Supervisor Maria Moore said that the town’s decision to sue — only three of the five Town Board members voted in favor of pursuing the legal challenge — was focused solely on the use of the Westwoods property and represented no official diminution of the tribe’s status in the community.
“It should not be interpreted as disrespect to the nation,” she said. “We are responding to the fact that there does not seem to be any oversight of the project other than the self-regulation of the nation. The concern is when these very large gas tanks are brought in and installed … in our opinion, somebody should be overseeing it.”
Moore said she does not see the dispute over Westwoods as any impediment to the town’s continuing to work with and to help the nation. She noted that the town is still working on acquisitions of former tribal burying grounds in Shinnecock Hills using the Community Preservation Fund.
Councilwoman Cyndi McNamara, who voted with Moore and Councilman Bill Pell to commence the lawsuit against the tribe, addressed Polite directly and said that the tenor of the relationship between the town and the tribe in discussions of the gas station had been more collaborative before he stepped down as tribal chairman in March.
“Bryan, under your leadership there was more dialogue and more discussion and more of a spirit of collaboration,” McNamara said. ‘When you left, it became: You are no longer here and whatever you had said was no longer on the table.”
Town officials have said that though Goree and Gumbs and other tribal trustees have met with the town since Polite stepped down, the tribal representatives have steadfastly refused to provide the town with any detailed documentation of the construction and environmental or fire safety standards that are being followed in the construction of the gas station. Gumbs has said that when tribal leaders met with town officials they “answered all their questions.” Town officials say none of their questions about the project were answered substantively.
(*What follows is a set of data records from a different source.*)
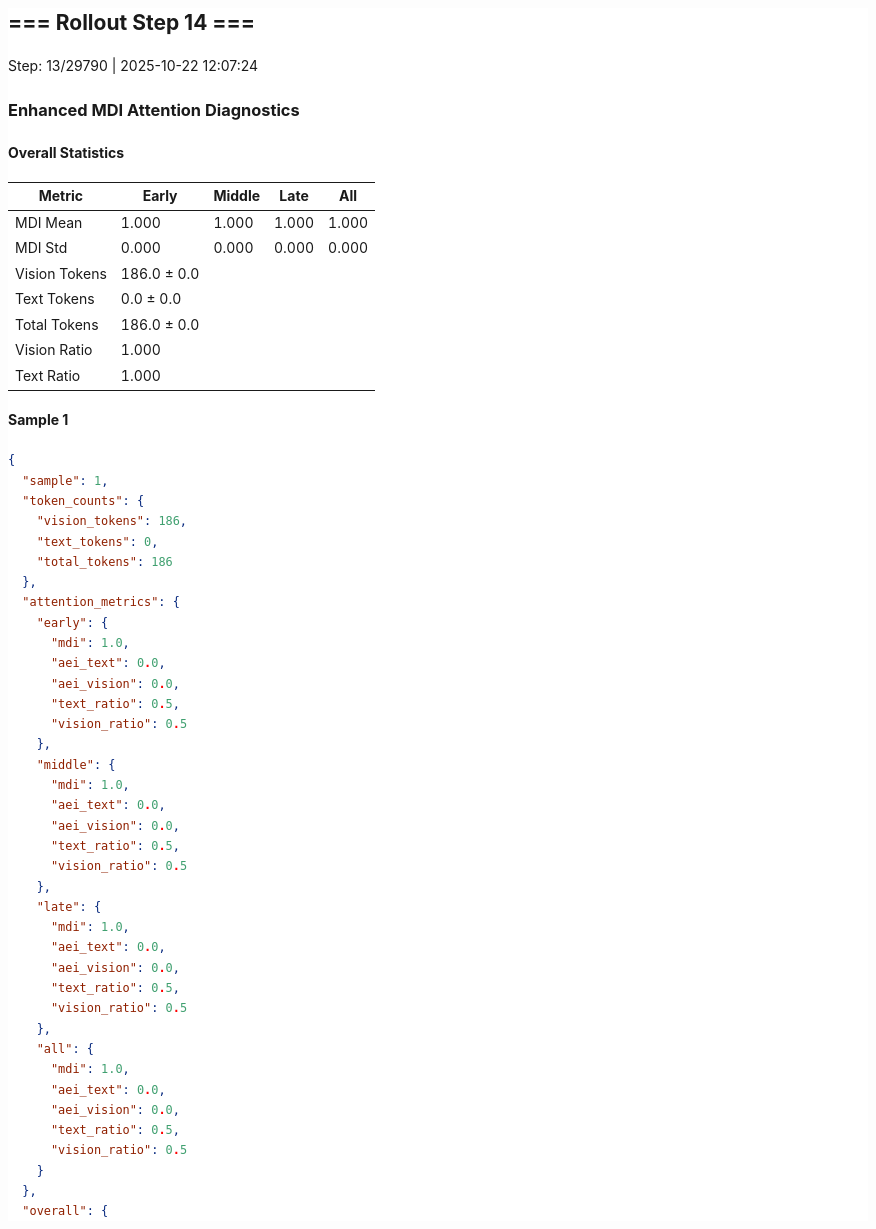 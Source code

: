
## === Rollout Step 14 ===
Step: 13/29790 | 2025-10-22 12:07:24

### Enhanced MDI Attention Diagnostics

#### Overall Statistics

| Metric | Early | Middle | Late | All |
|--------|-------|--------|------|-----|
| MDI Mean | 1.000 | 1.000 | 1.000 | 1.000 |
| MDI Std | 0.000 | 0.000 | 0.000 | 0.000 |
| Vision Tokens | 186.0 ± 0.0 |
| Text Tokens | 0.0 ± 0.0 |
| Total Tokens | 186.0 ± 0.0 |
| Vision Ratio | 1.000 |
| Text Ratio | 1.000 |

#### Sample 1

```json
{
  "sample": 1,
  "token_counts": {
    "vision_tokens": 186,
    "text_tokens": 0,
    "total_tokens": 186
  },
  "attention_metrics": {
    "early": {
      "mdi": 1.0,
      "aei_text": 0.0,
      "aei_vision": 0.0,
      "text_ratio": 0.5,
      "vision_ratio": 0.5
    },
    "middle": {
      "mdi": 1.0,
      "aei_text": 0.0,
      "aei_vision": 0.0,
      "text_ratio": 0.5,
      "vision_ratio": 0.5
    },
    "late": {
      "mdi": 1.0,
      "aei_text": 0.0,
      "aei_vision": 0.0,
      "text_ratio": 0.5,
      "vision_ratio": 0.5
    },
    "all": {
      "mdi": 1.0,
      "aei_text": 0.0,
      "aei_vision": 0.0,
      "text_ratio": 0.5,
      "vision_ratio": 0.5
    }
  },
  "overall": {
```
McNamara noted that the town hesitated to go to court, waiting many months while Hampton Bays residents excoriated the board for inaction.
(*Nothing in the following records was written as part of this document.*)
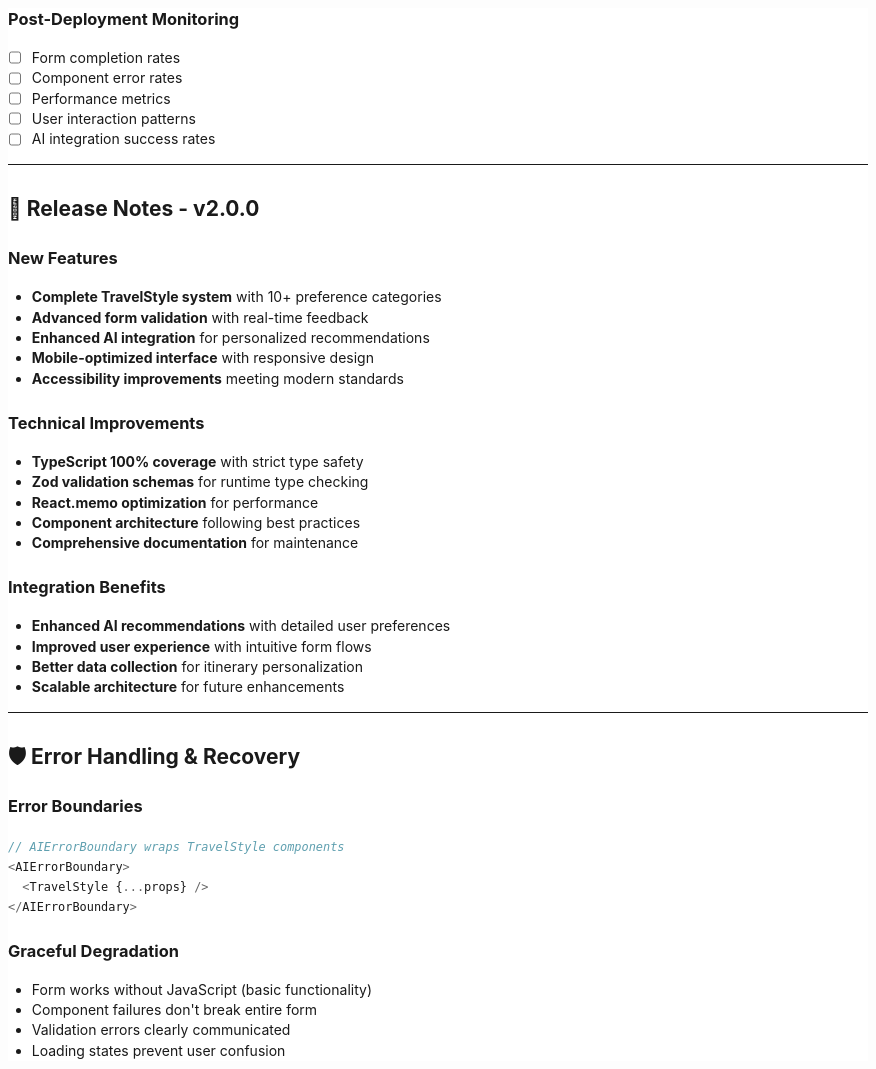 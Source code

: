 ### **Post-Deployment Monitoring**

- [ ] Form completion rates
- [ ] Component error rates
- [ ] Performance metrics
- [ ] User interaction patterns
- [ ] AI integration success rates

---

## 🚀 **Release Notes - v2.0.0**

### **New Features**

- **Complete TravelStyle system** with 10+ preference categories
- **Advanced form validation** with real-time feedback
- **Enhanced AI integration** for personalized recommendations
- **Mobile-optimized interface** with responsive design
- **Accessibility improvements** meeting modern standards

### **Technical Improvements**

- **TypeScript 100% coverage** with strict type safety
- **Zod validation schemas** for runtime type checking
- **React.memo optimization** for performance
- **Component architecture** following best practices
- **Comprehensive documentation** for maintenance

### **Integration Benefits**

- **Enhanced AI recommendations** with detailed user preferences
- **Improved user experience** with intuitive form flows
- **Better data collection** for itinerary personalization
- **Scalable architecture** for future enhancements

---

## 🛡️ **Error Handling & Recovery**

### **Error Boundaries**

```typescript
// AIErrorBoundary wraps TravelStyle components
<AIErrorBoundary>
  <TravelStyle {...props} />
</AIErrorBoundary>
```

### **Graceful Degradation**

- Form works without JavaScript (basic functionality)
- Component failures don't break entire form
- Validation errors clearly communicated
- Loading states prevent user confusion
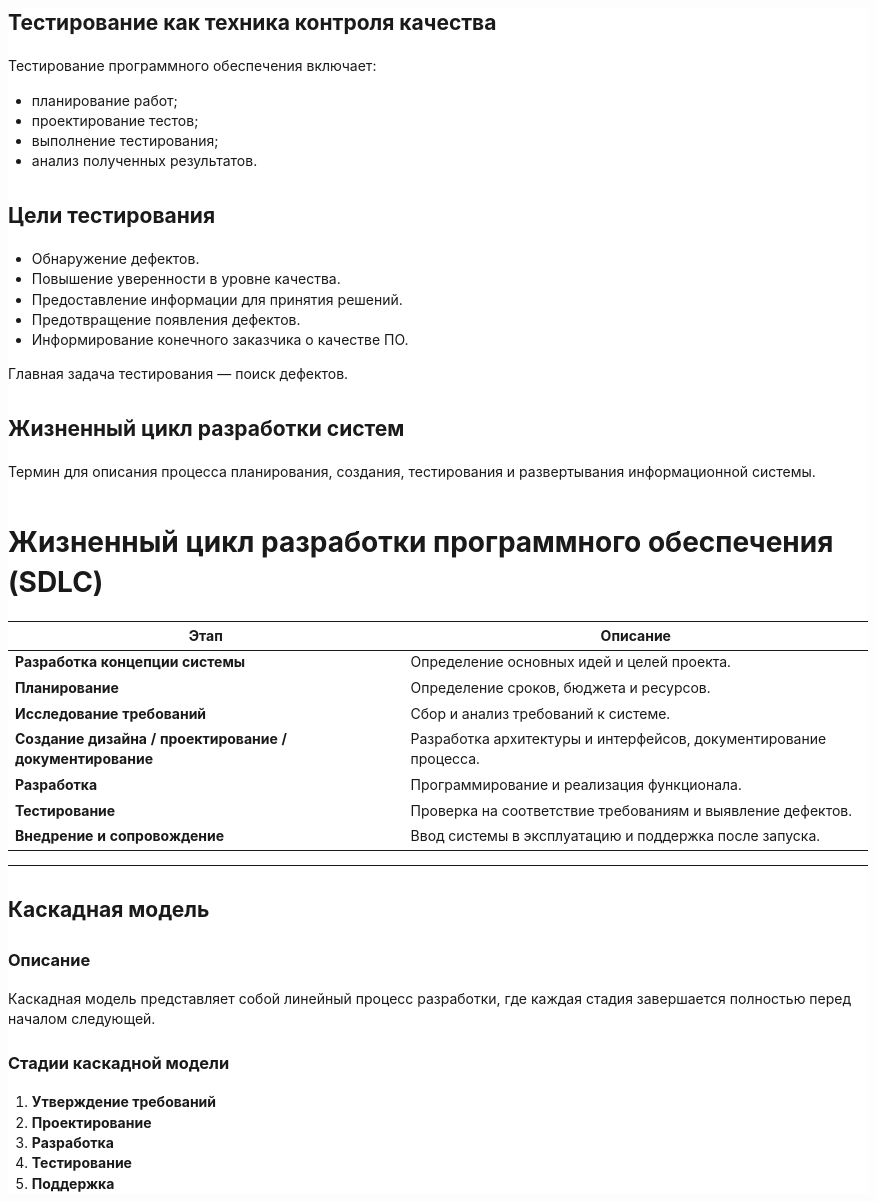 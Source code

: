 ## Тестирование как техника контроля качества
Тестирование программного обеспечения включает:
- планирование работ;
- проектирование тестов;
- выполнение тестирования;
- анализ полученных результатов.

## Цели тестирования
- Обнаружение дефектов.
- Повышение уверенности в уровне качества.
- Предоставление информации для принятия решений.
- Предотвращение появления дефектов.
- Информирование конечного заказчика о качестве ПО.

Главная задача тестирования — поиск дефектов.

## Жизненный цикл разработки систем
Термин для описания процесса планирования, создания, тестирования и развертывания информационной системы.

# Жизненный цикл разработки программного обеспечения (SDLC)

| Этап | Описание |
|------|----------|
| **Разработка концепции системы** | Определение основных идей и целей проекта. |
| **Планирование** | Определение сроков, бюджета и ресурсов. |
| **Исследование требований** | Сбор и анализ требований к системе. |
| **Создание дизайна / проектирование / документирование** | Разработка архитектуры и интерфейсов, документирование процесса. |
| **Разработка** | Программирование и реализация функционала. |
| **Тестирование** | Проверка на соответствие требованиям и выявление дефектов. |
| **Внедрение и сопровождение** | Ввод системы в эксплуатацию и поддержка после запуска. |

---

## Каскадная модель

### Описание
Каскадная модель представляет собой линейный процесс разработки, где каждая стадия завершается полностью перед началом следующей.

### Стадии каскадной модели
1. **Утверждение требований**
2. **Проектирование**
3. **Разработка**
4. **Тестирование**
5. **Поддержка**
She said that her decision to support the lawsuit was a matter of concern over the role the gas station may play in the Hampton Bays community if it is built and opened without the town having had any understanding of the parameters under which it was built.
“At the end of the day, it’s my friends and family that I have to send up there as first responders, and, God forbid something happens, how do I answer to their families that it’s not our business to make sure that what went in there was safe — or it’s not our business to even see a plan or know what’s happening up there.
“We’re all a community and we have to work together to make sure that everybody prospers and that everybody is safe and that’s all this board wanted from the very beginning.”
Councilman Michael Iasilli, the lone member of the current board who voted against filing the lawsuit, said that he hopes the town and the nation can continue building better and more cooperative relationships independent of the court proceedings.
There has not actually been a court appearance in the case yet and tribal leaders say they have not yet been served with the town’s lawsuit.
“I do hope that we can continue to enhance the relations between the town and the nation,” he said. “After the years of injustice, displacement and distrust, we have to work on it. We have to get better at it.”